Kimbo’s right to raise
concerns about child care, but there’s always been a double drop off
for sports training, music lessons – whatever activities kids do, in
fact. An election winner it ain’t.

The national broadband idea
isn’t bad, either – but who will own it? It makes sense for government
to create an asset like that. It also makes sense to then sell it off.
Could Labor cope?

There’s one very nasty element, though, in
Labor’s current rhetoric that deserves a real slap. They have a
brilliant idea about solving the skills crisis by taking skills out of
the workforce – the skills of foreign workers.

The White
Australia policy was the greatest triumph of our early labour movement
– keeping wages up by keeping out the heathen Chinee.

The union
movement has been playing on subliminal Hansonism for a while on this –
warning about those nasty foreigners who take the jobs of helpless
dinkum Aussies. Hysterical attacks on “cheap Chinese labour” are
re-emerging in the Labor Party’s vernacular.

Now Kim Beazley’s
taken them up. Does it make him sound like a leader? Sure – if the
leader is Billy Hughes. Or Calwell. Perhaps this is the ultimate
triumph of the well known cosmopolitans of the Queensland AWU. Their
forebears round the tree of knowledge would be proud of them.
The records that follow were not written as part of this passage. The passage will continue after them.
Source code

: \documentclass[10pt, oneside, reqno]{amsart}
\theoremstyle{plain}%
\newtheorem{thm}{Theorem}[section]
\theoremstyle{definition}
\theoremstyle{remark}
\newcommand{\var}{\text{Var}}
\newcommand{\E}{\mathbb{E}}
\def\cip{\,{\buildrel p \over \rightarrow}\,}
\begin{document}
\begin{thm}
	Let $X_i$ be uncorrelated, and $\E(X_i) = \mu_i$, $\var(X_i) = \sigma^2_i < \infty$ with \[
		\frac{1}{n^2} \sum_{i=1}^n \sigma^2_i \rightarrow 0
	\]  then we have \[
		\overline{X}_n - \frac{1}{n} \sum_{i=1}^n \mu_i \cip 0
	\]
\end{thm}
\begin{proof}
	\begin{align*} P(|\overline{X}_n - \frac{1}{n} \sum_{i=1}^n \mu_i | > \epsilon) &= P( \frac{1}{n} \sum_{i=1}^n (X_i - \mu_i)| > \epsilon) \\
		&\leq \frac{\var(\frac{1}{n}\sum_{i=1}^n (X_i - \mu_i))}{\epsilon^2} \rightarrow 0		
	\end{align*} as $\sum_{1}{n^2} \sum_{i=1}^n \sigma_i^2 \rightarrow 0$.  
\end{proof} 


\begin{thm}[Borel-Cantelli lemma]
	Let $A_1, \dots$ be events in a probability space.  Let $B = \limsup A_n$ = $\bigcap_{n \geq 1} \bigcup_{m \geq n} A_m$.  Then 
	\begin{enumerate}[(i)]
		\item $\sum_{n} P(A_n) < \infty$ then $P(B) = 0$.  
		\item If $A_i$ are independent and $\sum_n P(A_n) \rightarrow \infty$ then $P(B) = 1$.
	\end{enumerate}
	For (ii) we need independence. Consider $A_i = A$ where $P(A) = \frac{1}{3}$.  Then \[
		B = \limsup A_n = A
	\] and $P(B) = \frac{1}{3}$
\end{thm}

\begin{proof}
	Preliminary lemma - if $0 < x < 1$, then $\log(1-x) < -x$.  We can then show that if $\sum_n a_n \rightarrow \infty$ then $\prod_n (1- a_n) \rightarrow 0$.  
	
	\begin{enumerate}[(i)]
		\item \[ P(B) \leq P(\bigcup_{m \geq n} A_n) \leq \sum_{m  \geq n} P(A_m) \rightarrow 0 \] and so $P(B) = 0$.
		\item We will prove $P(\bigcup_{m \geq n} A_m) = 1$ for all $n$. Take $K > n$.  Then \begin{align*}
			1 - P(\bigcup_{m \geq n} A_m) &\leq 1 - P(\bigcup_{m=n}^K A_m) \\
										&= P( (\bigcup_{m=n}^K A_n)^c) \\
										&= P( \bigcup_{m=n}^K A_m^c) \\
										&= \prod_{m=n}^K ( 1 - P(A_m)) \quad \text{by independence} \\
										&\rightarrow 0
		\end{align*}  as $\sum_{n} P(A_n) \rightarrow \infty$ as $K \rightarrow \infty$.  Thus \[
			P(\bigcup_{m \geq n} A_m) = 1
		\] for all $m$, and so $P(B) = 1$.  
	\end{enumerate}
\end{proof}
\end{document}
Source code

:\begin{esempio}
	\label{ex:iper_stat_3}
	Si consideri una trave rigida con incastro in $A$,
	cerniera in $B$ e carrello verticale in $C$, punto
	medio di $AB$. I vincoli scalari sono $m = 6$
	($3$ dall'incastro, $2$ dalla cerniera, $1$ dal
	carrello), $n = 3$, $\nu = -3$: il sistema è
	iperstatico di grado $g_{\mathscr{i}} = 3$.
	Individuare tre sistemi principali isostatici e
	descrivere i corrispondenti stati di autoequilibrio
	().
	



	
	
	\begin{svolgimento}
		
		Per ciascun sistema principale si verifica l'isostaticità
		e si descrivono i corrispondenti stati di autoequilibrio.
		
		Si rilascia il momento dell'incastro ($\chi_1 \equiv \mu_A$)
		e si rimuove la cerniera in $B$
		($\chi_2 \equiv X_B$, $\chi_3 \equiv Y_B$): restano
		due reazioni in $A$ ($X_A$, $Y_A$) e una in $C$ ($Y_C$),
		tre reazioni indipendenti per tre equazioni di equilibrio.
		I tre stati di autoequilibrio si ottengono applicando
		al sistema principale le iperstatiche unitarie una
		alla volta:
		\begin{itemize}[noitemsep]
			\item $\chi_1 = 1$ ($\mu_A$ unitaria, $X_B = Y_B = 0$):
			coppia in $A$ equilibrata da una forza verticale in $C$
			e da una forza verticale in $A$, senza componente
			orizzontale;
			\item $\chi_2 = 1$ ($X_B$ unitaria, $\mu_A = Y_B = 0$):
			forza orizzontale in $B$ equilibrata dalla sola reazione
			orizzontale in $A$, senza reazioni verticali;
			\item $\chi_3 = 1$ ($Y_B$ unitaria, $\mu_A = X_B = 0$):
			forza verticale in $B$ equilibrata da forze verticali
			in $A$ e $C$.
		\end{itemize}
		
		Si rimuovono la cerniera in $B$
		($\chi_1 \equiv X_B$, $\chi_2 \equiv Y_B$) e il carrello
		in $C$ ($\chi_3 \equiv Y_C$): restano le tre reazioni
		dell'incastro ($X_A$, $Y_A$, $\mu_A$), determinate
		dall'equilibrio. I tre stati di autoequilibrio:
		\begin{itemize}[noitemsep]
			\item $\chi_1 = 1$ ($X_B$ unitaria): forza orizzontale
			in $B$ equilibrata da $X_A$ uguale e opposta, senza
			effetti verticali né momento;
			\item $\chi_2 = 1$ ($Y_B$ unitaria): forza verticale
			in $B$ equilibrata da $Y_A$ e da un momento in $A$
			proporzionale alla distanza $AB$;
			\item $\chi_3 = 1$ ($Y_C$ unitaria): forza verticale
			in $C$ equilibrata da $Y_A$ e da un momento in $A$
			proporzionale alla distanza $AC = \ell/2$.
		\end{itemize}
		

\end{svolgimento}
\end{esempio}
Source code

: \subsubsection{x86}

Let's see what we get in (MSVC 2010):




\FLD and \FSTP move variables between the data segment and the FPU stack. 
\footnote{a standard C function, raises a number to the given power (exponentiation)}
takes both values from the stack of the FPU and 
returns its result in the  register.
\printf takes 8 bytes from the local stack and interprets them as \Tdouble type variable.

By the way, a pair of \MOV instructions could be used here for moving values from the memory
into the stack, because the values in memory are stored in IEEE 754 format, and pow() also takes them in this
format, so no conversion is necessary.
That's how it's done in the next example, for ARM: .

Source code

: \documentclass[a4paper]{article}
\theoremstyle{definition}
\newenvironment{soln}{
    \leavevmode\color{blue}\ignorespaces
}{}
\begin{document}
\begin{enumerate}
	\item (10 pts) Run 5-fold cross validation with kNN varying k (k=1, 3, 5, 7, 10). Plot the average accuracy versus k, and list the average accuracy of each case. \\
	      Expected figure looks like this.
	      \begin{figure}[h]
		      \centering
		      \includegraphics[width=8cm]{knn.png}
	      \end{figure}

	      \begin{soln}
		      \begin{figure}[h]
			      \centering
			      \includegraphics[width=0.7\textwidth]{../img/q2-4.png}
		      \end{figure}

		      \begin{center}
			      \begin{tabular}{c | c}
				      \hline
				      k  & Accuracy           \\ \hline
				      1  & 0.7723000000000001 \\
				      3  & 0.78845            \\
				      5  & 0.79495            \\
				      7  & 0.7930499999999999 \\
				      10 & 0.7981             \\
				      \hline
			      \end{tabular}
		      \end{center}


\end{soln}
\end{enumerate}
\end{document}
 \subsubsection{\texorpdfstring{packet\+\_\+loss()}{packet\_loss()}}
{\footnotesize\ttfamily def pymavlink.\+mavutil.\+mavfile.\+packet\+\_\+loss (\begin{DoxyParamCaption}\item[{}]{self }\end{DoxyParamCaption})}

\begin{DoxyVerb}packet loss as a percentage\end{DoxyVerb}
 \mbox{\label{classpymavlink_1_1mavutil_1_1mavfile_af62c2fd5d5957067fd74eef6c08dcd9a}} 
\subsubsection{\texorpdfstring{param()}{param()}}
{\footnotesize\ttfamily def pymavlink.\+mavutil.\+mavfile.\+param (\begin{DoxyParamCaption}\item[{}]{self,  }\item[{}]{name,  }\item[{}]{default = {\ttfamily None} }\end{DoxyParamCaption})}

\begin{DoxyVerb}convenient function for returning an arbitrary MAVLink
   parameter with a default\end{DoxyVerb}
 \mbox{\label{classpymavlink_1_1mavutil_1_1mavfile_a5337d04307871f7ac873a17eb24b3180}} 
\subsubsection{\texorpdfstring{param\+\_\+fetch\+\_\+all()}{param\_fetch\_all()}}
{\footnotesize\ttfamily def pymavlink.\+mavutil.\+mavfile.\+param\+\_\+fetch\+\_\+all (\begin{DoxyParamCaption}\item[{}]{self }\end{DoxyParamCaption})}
And there lies the biggest problem with Kim Beazley’s Budget response. It was dated. It was a pitch to the populism of the past.

Kim
Beazley promised certainty – old-fashioned, government-will-protect-you,
certainty. The government will protect you from change in the
workplace. The government will protect you from change in the market.

The
lesson of the last 30 years, of course, is that governments simply
can’t do that – particularly in a nation like Australia where our
prosperity depends on markets, on competitive and constructive
engagement with the big wide world.

We got told that Peter Costello’s Budget risks inflation – but Labor identified no savings.

All
we got was a bravura rhetorical performance. Labor must be forward
looking. Mentioning “middle Australia” 38 times didn’t make Beazley’s
Budget response a blueprint for our contemporary nation.